On the other hand, students today are being found everywhere to be veritably and demonstrably more-dull than their parents – less-able to read, write and count without devices — and their retention span is measured today by online posts and seconds.

Sweden, for example, has ordered an entire revamp of its digital approach to education after coming to certain painful realizations of the extent of unexpected negative results of making a blanket replacement instead of taking a phased approach to introduction of new changes.

But while the number of international students heading to the US is also on the downside these days – especially since the Trump Administration’s crackdown on foreign students from particular developing nations – American students are still grappling with mounting school debts they cannot pay.

Similarly, the global unemployment crisis is such that in many nations – including but not limited to the Caribbean and the Global South – that university grads and other qualified persons have to take lower-paying jobs or remain unemployed.

But American students are no-longer flocking to Indian universities, especially since COVID, with Indian analysts attributing the “low university rankings” to “rigid curriculum”.

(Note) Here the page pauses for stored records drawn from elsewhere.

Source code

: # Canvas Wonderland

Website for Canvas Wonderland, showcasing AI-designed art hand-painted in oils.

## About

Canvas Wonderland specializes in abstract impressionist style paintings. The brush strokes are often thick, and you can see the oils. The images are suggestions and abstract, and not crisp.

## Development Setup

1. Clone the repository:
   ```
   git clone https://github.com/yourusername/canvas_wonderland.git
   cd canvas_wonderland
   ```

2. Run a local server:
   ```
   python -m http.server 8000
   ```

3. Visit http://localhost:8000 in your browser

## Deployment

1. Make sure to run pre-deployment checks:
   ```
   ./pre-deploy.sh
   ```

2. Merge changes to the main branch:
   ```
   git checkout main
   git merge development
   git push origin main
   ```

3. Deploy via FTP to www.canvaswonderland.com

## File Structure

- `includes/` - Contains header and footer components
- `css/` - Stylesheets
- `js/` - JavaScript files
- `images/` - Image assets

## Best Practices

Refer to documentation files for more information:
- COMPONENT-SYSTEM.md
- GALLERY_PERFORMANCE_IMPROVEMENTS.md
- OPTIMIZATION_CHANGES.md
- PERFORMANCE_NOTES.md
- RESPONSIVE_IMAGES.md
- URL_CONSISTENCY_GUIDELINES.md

Recent figures published in New Delhi indicate that, in the year 2023-24, of the 2.9 million US students studying abroad, only 1,578 chose India.
Notably, India is the biggest source of foreign students in the US and in 2004-05 – a decade earlier — 1,767 American students chose to study in India, placing the country among the top 25 study-abroad destinations for US citizens.

That interest continued to grow at a steady pace and by 2011-12, the number more-than-doubled to 4,593 students, making India the 12th most-popular destination for higher education, just behind countries like Japan and Argentina.

The increase kept its pace until it entered a decline phase in 2016-17, a plunge that was worsened by the COVID-19 pandemic.

In 2019-20, the number of American students in India fell by half — and by 2020-21, it stood at a mere 16.

In contrast, over 3.6 million Indian students are currently studying in the US, comprising 30.8 per cent of the international student population there.

The Caribbean Community (CARICOM) is starting to see sure signs of the same realities now dawning earlier across the world, including limiting children’s online access and returning books to classrooms.

But today’s students are wired quite-differently, as being reminded by a popular online music video about a ‘Mad Party!’ organized by students of a prominent Saint Lucia secondary school.

The psychology of learning is millions of years old, while computerization and digitization are just recent arrival and now found to be crippling children’s ability to exercise general motoring of their mind skills, condemning them to eternal underdevelopment through dependence on devices.

Like learning to walk before attending nursery or infant school, Caribbean students also need more and better target and specialized early-childhood education and care at home.

As Sir Arthur Lewis often reminded: The cure to poverty is not money but education.

So, as the Sir Arthur Lewis Community College (SALCC) celebrates its 40th Anniversary this year, it’s important to reiterate the realization today that education is not a task for teachers and students alone.

Instead, it must integrally involve the wider society of parents, communities and national institutions — all dedicated to ensuring stated goals for education are given real life and meaning across the Global South.